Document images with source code
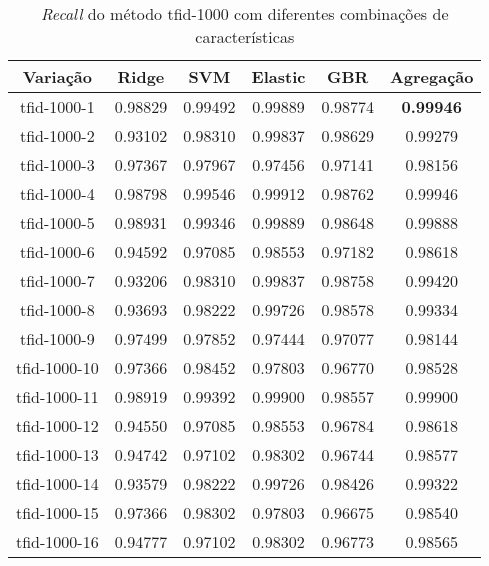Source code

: \begin{table}[H]
\label{tab:recalltfid1000}
\centering
\begin{tabular}{|c| c c  c  c  c| }
\hline
Variação &  Ridge & SVM & Elastic & GBR & Agregação  \\ 
\hline
tfid-1000-1 & 0.98829 & 0.99492 & 0.99889 & 0.98774 & \textbf{0.99946} \\
\hline
tfid-1000-2 & 0.93102 & 0.98310 & 0.99837 & 0.98629 & 0.99279 \\
\hline
tfid-1000-3 & 0.97367 & 0.97967 & 0.97456 & 0.97141 & 0.98156 \\
\hline
tfid-1000-4 & 0.98798 & 0.99546 & 0.99912 & 0.98762 & 0.99946 \\
\hline
tfid-1000-5 & 0.98931 & 0.99346 & 0.99889 & 0.98648 & 0.99888 \\
\hline
tfid-1000-6 & 0.94592 & 0.97085 & 0.98553 & 0.97182 & 0.98618 \\
\hline
tfid-1000-7 & 0.93206 & 0.98310 & 0.99837 & 0.98758 & 0.99420 \\
\hline
tfid-1000-8 & 0.93693 & 0.98222 & 0.99726 & 0.98578 & 0.99334 \\
\hline
tfid-1000-9 & 0.97499 & 0.97852 & 0.97444 & 0.97077 & 0.98144 \\
\hline
tfid-1000-10 & 0.97366 & 0.98452 & 0.97803 & 0.96770 & 0.98528 \\
\hline
tfid-1000-11 & 0.98919 & 0.99392 & 0.99900 & 0.98557 & 0.99900 \\
\hline
tfid-1000-12 & 0.94550 & 0.97085 & 0.98553 & 0.96784 & 0.98618 \\
\hline
tfid-1000-13 & 0.94742 & 0.97102 & 0.98302 & 0.96744 & 0.98577 \\
\hline
tfid-1000-14 & 0.93579 & 0.98222 & 0.99726 & 0.98426 & 0.99322 \\
\hline
tfid-1000-15 & 0.97366 & 0.98302 & 0.97803 & 0.96675 & 0.98540 \\
\hline
tfid-1000-16 & 0.94777 & 0.97102 & 0.98302 & 0.96773 & 0.98565 \\
\hline
\end{tabular}
\caption{\textit{Recall} do método tfid-1000 com diferentes combinações de características}
\end{table}

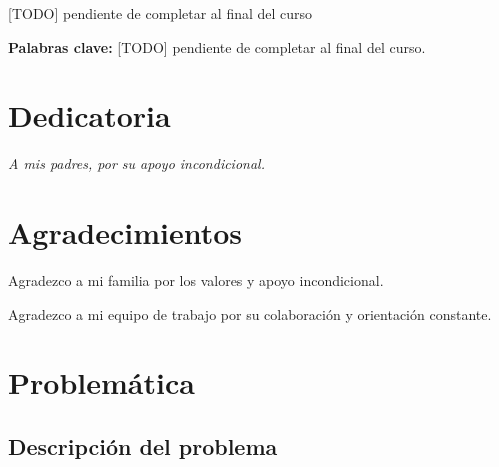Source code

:\documentclass[12pt,a4paper,oneside]{book}
\begin{document}
[TODO] pendiente de completar al final del curso

\textbf{Palabras clave:} [TODO] pendiente de completar al final del curso.

\chapter*{Dedicatoria}

\vspace*{5cm}
\begin{flushright}
\itshape
A mis padres, por su apoyo incondicional.\\[0.5cm]
\end{flushright}

\chapter*{Agradecimientos}

Agradezco a mi familia por los valores y apoyo incondicional.

Agradezco a mi equipo de trabajo por su colaboración y orientación constante.


\tableofcontents

\listoftables
{}

\listoffigures
{}

\mainmatter
{}

\chapter{Problemática}
\label{cap:problematica}

\section{Descripción del problema}
\label{sec:descripcion-problema}
\end{document}
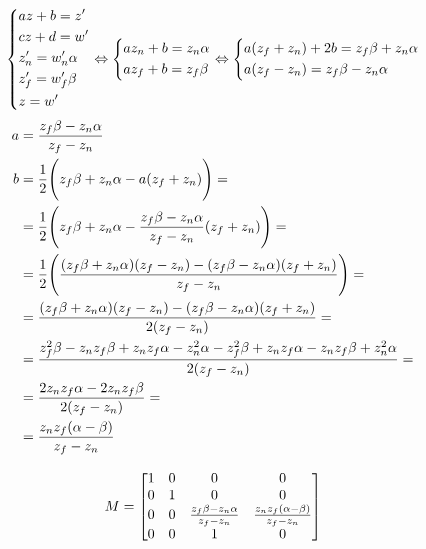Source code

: \[
    \left\{
    \begin{aligned}
        & az + b = z' \\
        & cz + d = w' \\
        & z'_n = w'_n \alpha \\
        & z'_f = w'_f \beta \\
        & z = w' \\
    \end{aligned}
    \right.
    \Leftrightarrow
    \left\{
    \begin{aligned}
        & az_n + b = z_n \alpha \\
        & az_f + b = z_f \beta \\
    \end{aligned}
    \right.
    \Leftrightarrow
    \left\{
    \begin{aligned}
        & a(z_f + z_n) + 2b = z_f \beta + z_n \alpha \\
        & a(z_f - z_n) = z_f \beta - z_n \alpha \\
    \end{aligned}
    \right.
\]
\begin{align*}
    a & = \frac{z_f \beta - z_n \alpha}{z_f - z_n} \\
    b
    & = \frac{1}{2} \Biggl( z_f \beta + z_n \alpha - a(z_f + z_n) \Biggr) = \\
    & = \frac{1}{2} \Biggl( z_f \beta + z_n \alpha - \frac{z_f \beta - z_n \alpha}{z_f - z_n} (z_f + z_n) \Biggr) = \\
    & = \frac{1}{2} \Biggl( \frac{(z_f \beta + z_n \alpha) (z_f - z_n) - (z_f \beta - z_n \alpha) (z_f + z_n)}{z_f - z_n} \Biggr) = \\
    & = \frac{(z_f \beta + z_n \alpha) (z_f - z_n) - (z_f \beta - z_n \alpha) (z_f + z_n)}{2(z_f - z_n)} = \\
    & = \frac{z_f^2 \beta - z_n z_f \beta + z_n z_f \alpha - z_n^2 \alpha - z_f^2 \beta + z_n z_f \alpha - z_n z_f \beta + z_n^2 \alpha}{2(z_f - z_n)} = \\
    & = \frac{2 z_n z_f \alpha - 2 z_n z_f \beta}{2(z_f - z_n)} = \\
    & = \frac{z_n z_f (\alpha - \beta)}{z_f - z_n} \\
\end{align*}

\[
    M =
    \begin{bmatrix}
        1 & 0 & 0 & 0 \\
        0 & 1 & 0 & 0 \\
        0 & 0 & \frac{z_f \beta - z_n \alpha}{z_f - z_n} & \frac{z_n z_f (\alpha - \beta)}{z_f - z_n} \\
        0 & 0 & 1 & 0 \\
    \end{bmatrix}
\]

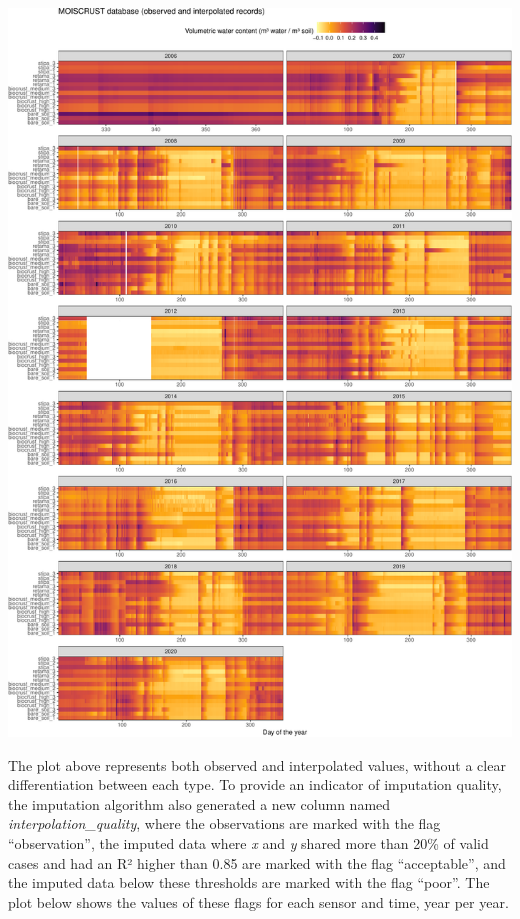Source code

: \documentclass[
  table]{article}
\begin{document}
\includegraphics{moiscrust_files/figure-latex/unnamed-chunk-28-1.pdf}

The plot above represents both observed and interpolated values, without
a clear differentiation between each type. To provide an indicator of
imputation quality, the imputation algorithm also generated a new column
named \emph{interpolation\_quality}, where the observations are marked
with the flag ``observation'', the imputed data where \emph{x} and
\emph{y} shared more than 20\% of valid cases and had an R² higher than
0.85 are marked with the flag ``acceptable'', and the imputed data below
these thresholds are marked with the flag ``poor''. The plot below shows
the values of these flags for each sensor and time, year per year.
\end{document}
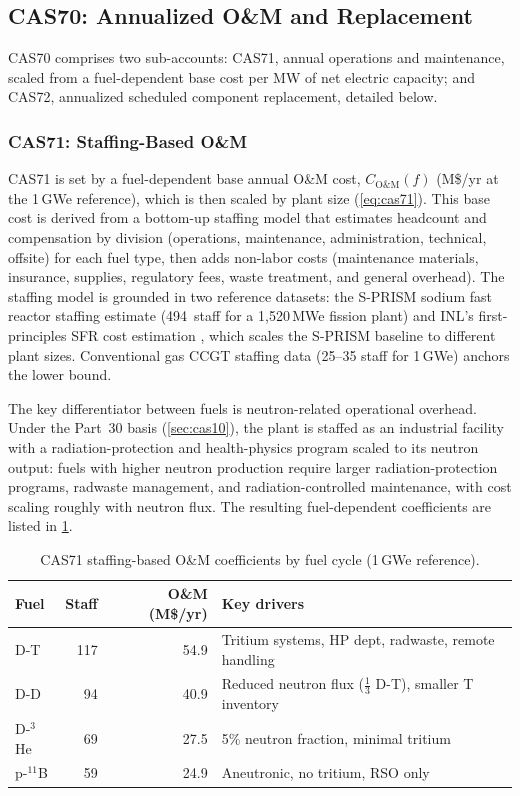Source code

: \documentclass{article}
\begin{document}
\subsection{CAS70: Annualized O\&M and Replacement}
\label{sec:cas70}

CAS70 comprises two sub-accounts: CAS71, annual operations and
maintenance, scaled from a fuel-dependent base cost per MW of net
electric capacity; and CAS72, annualized scheduled component
replacement, detailed below.

\subsubsection{CAS71: Staffing-Based O\&M}
CAS71 is set by a fuel-dependent base annual O\&M cost,
$C_{\text{O\&M}}(f)$ (M\$/yr at the 1\,GWe reference), which is then
scaled by plant size (\cref{eq:cas71}). This base
cost is derived from a bottom-up staffing model that estimates headcount
and compensation by division (operations, maintenance, administration,
technical, offsite) for each fuel type, then adds non-labor costs
(maintenance materials, insurance, supplies, regulatory fees, waste
treatment, and general overhead). The staffing
model is grounded in two reference datasets: the S-PRISM sodium fast
reactor staffing estimate \citep{boardman2000} (494~staff for a
1{,}520\,MWe fission plant) and INL's first-principles SFR cost
estimation \citep{prosser2024}, which scales the S-PRISM baseline to
different plant sizes. Conventional gas CCGT staffing data (25--35
staff for 1\,GWe) anchors the lower bound.

The key differentiator between fuels is neutron-related operational
overhead. Under the Part~30 basis (\cref{sec:cas10}), the plant is
staffed as an industrial facility with a radiation-protection and
health-physics program scaled to its neutron output: fuels with higher
neutron production require larger radiation-protection programs, radwaste
management, and radiation-controlled maintenance, with cost scaling
roughly with neutron flux. The resulting fuel-dependent coefficients are listed
in \cref{tab:cas71-staffing}.

\begin{table}[htbp]
\caption{CAS71 staffing-based O\&M coefficients by fuel cycle (1\,GWe reference).}
\label{tab:cas71-staffing}
\centering
\begin{tabular}{lrrl}
\toprule
Fuel & Staff & O\&M (M\$/yr) & Key drivers \\
\midrule
D-T   & 117 & 54.9 & Tritium systems, HP dept, radwaste, remote handling \\
D-D   &  94 & 40.9 & Reduced neutron flux ($\tfrac{1}{3}$ D-T), smaller T inventory \\
D-${}^3$He &  69 & 27.5 & 5\% neutron fraction, minimal tritium \\
p-${}^{11}$B &  59 & 24.9 & Aneutronic, no tritium, RSO only \\
\bottomrule
\end{tabular}
\end{table}
\end{document}

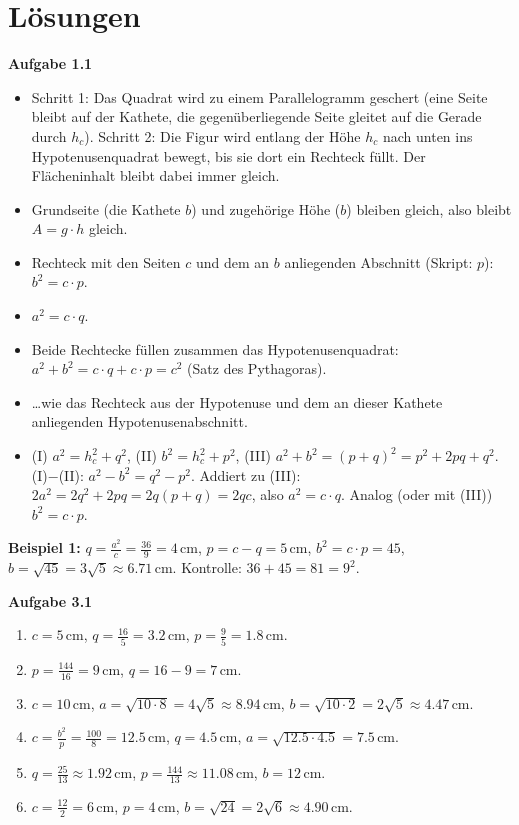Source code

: \documentclass[11pt,oneside]{article}
\begin{document}
\newpage
\section*{Lösungen}
\textbf{Aufgabe 1.1}
\begin{itemize}[itemsep=0pt]
	\item[a)] Schritt 1: Das Quadrat wird zu einem Parallelogramm geschert (eine Seite bleibt auf der Kathete, die gegenüberliegende Seite gleitet auf die Gerade durch $h_c$). Schritt 2: Die Figur wird entlang der Höhe $h_c$ nach unten ins Hypotenusenquadrat bewegt, bis sie dort ein Rechteck füllt. Der Flächeninhalt bleibt dabei immer gleich.
	\item[b)] Grundseite (die Kathete $b$) und zugehörige Höhe ($b$) bleiben gleich, also bleibt $A=g\cdot h$ gleich.
	\item[c)] Rechteck mit den Seiten $c$ und dem an $b$ anliegenden Abschnitt (Skript: $p$): $b^2=c\cdot p$.
	\item[d)] $a^2=c\cdot q$.
	\item[e)] Beide Rechtecke füllen zusammen das Hypotenusenquadrat: $a^2+b^2=c\cdot q+c\cdot p=c^2$ (Satz des Pythagoras).
	\item[f)] \ldots wie das Rechteck aus der Hypotenuse und dem an dieser Kathete anliegenden Hypotenusenabschnitt.
	\item[g)--h)] (I) $a^2=h_c^2+q^2$, (II) $b^2=h_c^2+p^2$, (III) $a^2+b^2=(p+q)^2=p^2+2pq+q^2$.\\
	(I)$-$(II): $a^2-b^2=q^2-p^2$. Addiert zu (III): $2a^2=2q^2+2pq=2q(p+q)=2qc$, also $a^2=c\cdot q$. Analog (oder mit (III)) $b^2=c\cdot p$.
\end{itemize}

\textbf{Beispiel 1:} $q=\frac{a^2}{c}=\frac{36}{9}=4$\,cm, $p=c-q=5$\,cm, $b^2=c\cdot p=45$, $b=\sqrt{45}=3\sqrt5\approx 6.71$\,cm. Kontrolle: $36+45=81=9^2$.

\textbf{Aufgabe 3.1}
\begin{enumerate}[label=\alph*), itemsep=0pt]
	\item $c=5$\,cm, $q=\frac{16}{5}=3.2$\,cm, $p=\frac{9}{5}=1.8$\,cm.
	\item $p=\frac{144}{16}=9$\,cm, $q=16-9=7$\,cm.
	\item $c=10$\,cm, $a=\sqrt{10\cdot 8}=4\sqrt5\approx 8.94$\,cm, $b=\sqrt{10\cdot 2}=2\sqrt5\approx 4.47$\,cm.
	\item $c=\frac{b^2}{p}=\frac{100}{8}=12.5$\,cm, $q=4.5$\,cm, $a=\sqrt{12.5\cdot 4.5}=7.5$\,cm.
	\item $q=\frac{25}{13}\approx 1.92$\,cm, $p=\frac{144}{13}\approx 11.08$\,cm, $b=12$\,cm.
	\item $c=\frac{12}{2}=6$\,cm, $p=4$\,cm, $b=\sqrt{24}=2\sqrt6\approx 4.90$\,cm.
\end{enumerate}
\end{document}

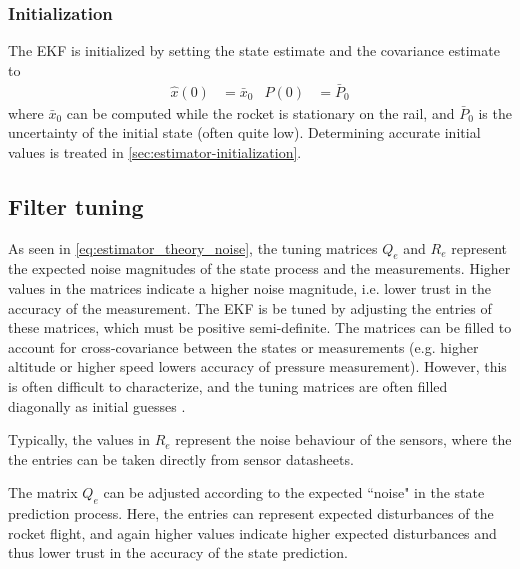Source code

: \subsubsection{Initialization}
The EKF is initialized by setting the state estimate and the covariance estimate to 
\begin{align}
    \hat x (0) &= \bar x_0 & P(0) &= \bar P_0
\end{align}
where $\bar x_0$ can be computed while the rocket is stationary on the rail, and $\bar P_0$ is the uncertainty of the initial state (often quite low).
Determining accurate initial values is treated in \autoref{sec:estimator-initialization}.  



\subsection{Filter tuning}
\label{sec:estimator-tuning}
As seen in \autoref{eq:estimator_theory_noise}, the tuning matrices $Q_e$ and $R_e$ represent the expected noise magnitudes of the state process and the measurements.
Higher values in the matrices indicate a higher noise magnitude, i.e. lower trust in the accuracy of the measurement.
The EKF is be tuned by adjusting the entries of these matrices, which must be positive semi-definite.
The matrices can be filled to account for cross-covariance between the states or measurements (e.g. higher altitude or higher speed lowers accuracy of pressure measurement).
However, this is often difficult to characterize, and the tuning matrices are often filled diagonally as initial guesses \cite{werner2021}.

Typically, the values in $R_e$ represent the noise behaviour of the sensors, where the the entries can be taken directly from sensor datasheets.

The matrix $Q_e$ can be adjusted according to the expected ``noise" in the state prediction process. 
Here, the entries can represent expected disturbances of the rocket flight, and again higher values indicate higher expected disturbances and thus lower trust in the accuracy of the state prediction.

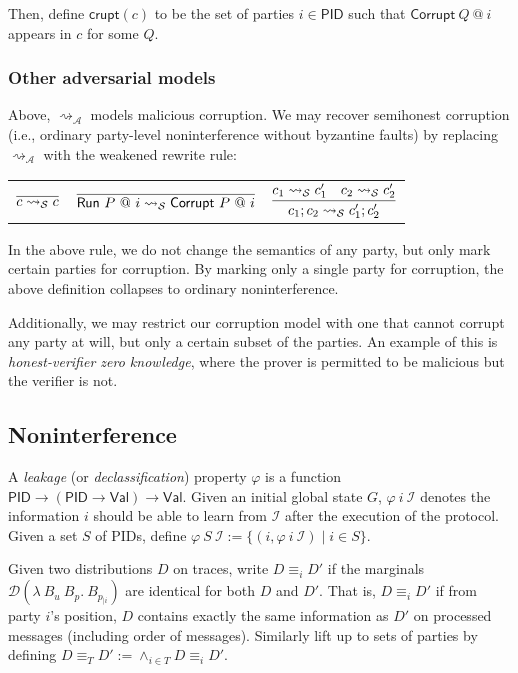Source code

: \documentclass{article}
\newcommand{\Val}{\mathsf{Val}}
\newcommand{\PID}{\mathsf{PID}}
\newcommand{\I}{\mathcal{I}}
\begin{document}
Then, define $\mathsf{crupt}(c)$ to be the set of parties $i \in \PID$ such that $\textsf{Corrupt}\ Q\ @\ i$ appears in $c$ for some $Q$.

\subsubsection{Other adversarial models}

Above, $\rightsquigarrow_\mathcal{A}$ models malicious corruption. We may recover semihonest corruption (i.e., ordinary party-level noninterference without byzantine faults) by replacing $\rightsquigarrow_\mathcal{A}$ with the weakened rewrite rule:

\begin{tabular}{ccc}
    $\infer{c \rightsquigarrow_{\mathcal{S}} c}{}$ & 
    $\infer{\textsf{Run}\ P\ @\ i \rightsquigarrow_{\mathcal{S}} \textsf{Corrupt}\ P\ @\ i}{}$ &
    $\infer{c_1;c_2 \rightsquigarrow_{\mathcal{S}} c_1'; c_2'} {c_1 \rightsquigarrow_\mathcal{S} c_1' & c_2 \rightsquigarrow_\mathcal{S} c_2'}$ \\
\end{tabular}

In the above rule, we do not change the semantics of any party, but only mark certain parties for corruption. By marking only a single party for corruption, the above definition collapses to ordinary noninterference.

Additionally, we may restrict our corruption model with one that cannot corrupt any party at will, but only a certain subset of the parties. An example of this is \emph{honest-verifier zero knowledge}, where the prover is permitted to be malicious but the verifier is not.

\subsection{Noninterference}

A \emph{leakage} (or \emph{declassification}) property $\varphi$ is a function $\PID \to (\PID \to \Val) \to \Val$. Given an initial global state $G$, $\varphi\ i\ \I$ denotes the information $i$ should be able to learn from $\I$ after the execution of the protocol. Given a set $S$ of PIDs, define $\varphi\ S\ \I := \{(i, \varphi\ i\ \I) \mid i \in S\}$.

Given two distributions $D$ on traces, write $D \equiv_i D'$ if the marginals $\mathcal{D} (\lambda\ B_u\ B_p.\ B_{p_{| i}})$ are identical for both $D$ and $D'$. That is, $D \equiv_i D'$ if from party $i$'s position, $D$ contains exactly the same information as $D'$ on processed messages (including order of messages). Similarly lift up to sets of parties by defining $D \equiv_T D' := \wedge_{i \in T} D \equiv_i D'$.
\end{document}
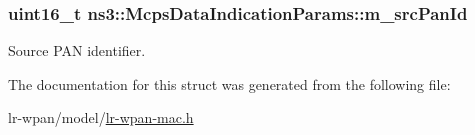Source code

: \subsubsection[{\texorpdfstring{m\+\_\+src\+Pan\+Id}{m_srcPanId}}]{\setlength{\rightskip}{0pt plus 5cm}uint16\+\_\+t ns3\+::\+Mcps\+Data\+Indication\+Params\+::m\+\_\+src\+Pan\+Id}\hypertarget{structns3_1_1McpsDataIndicationParams_aa009743fe0885f0d00f174f29a1d118b}{}\label{structns3_1_1McpsDataIndicationParams_aa009743fe0885f0d00f174f29a1d118b}


Source P\+AN identifier. 



The documentation for this struct was generated from the following file\+:\begin{DoxyCompactItemize}
\item 
lr-\/wpan/model/\hyperlink{lr-wpan-mac_8h}{lr-\/wpan-\/mac.\+h}\end{DoxyCompactItemize}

**Work to complete:** Which lines above include "infer"? Show each of them by copying it.

**Task solution:**
    $\infer{c \rightsquigarrow_{\mathcal{S}} c}{}$ & 
    $\infer{\textsf{Run}\ P\ @\ i \rightsquigarrow_{\mathcal{S}} \textsf{Corrupt}\ P\ @\ i}{}$ &
    $\infer{c_1;c_2 \rightsquigarrow_{\mathcal{S}} c_1'; c_2'} {c_1 \rightsquigarrow_\mathcal{S} c_1' & c_2 \rightsquigarrow_\mathcal{S} c_2'}$ \\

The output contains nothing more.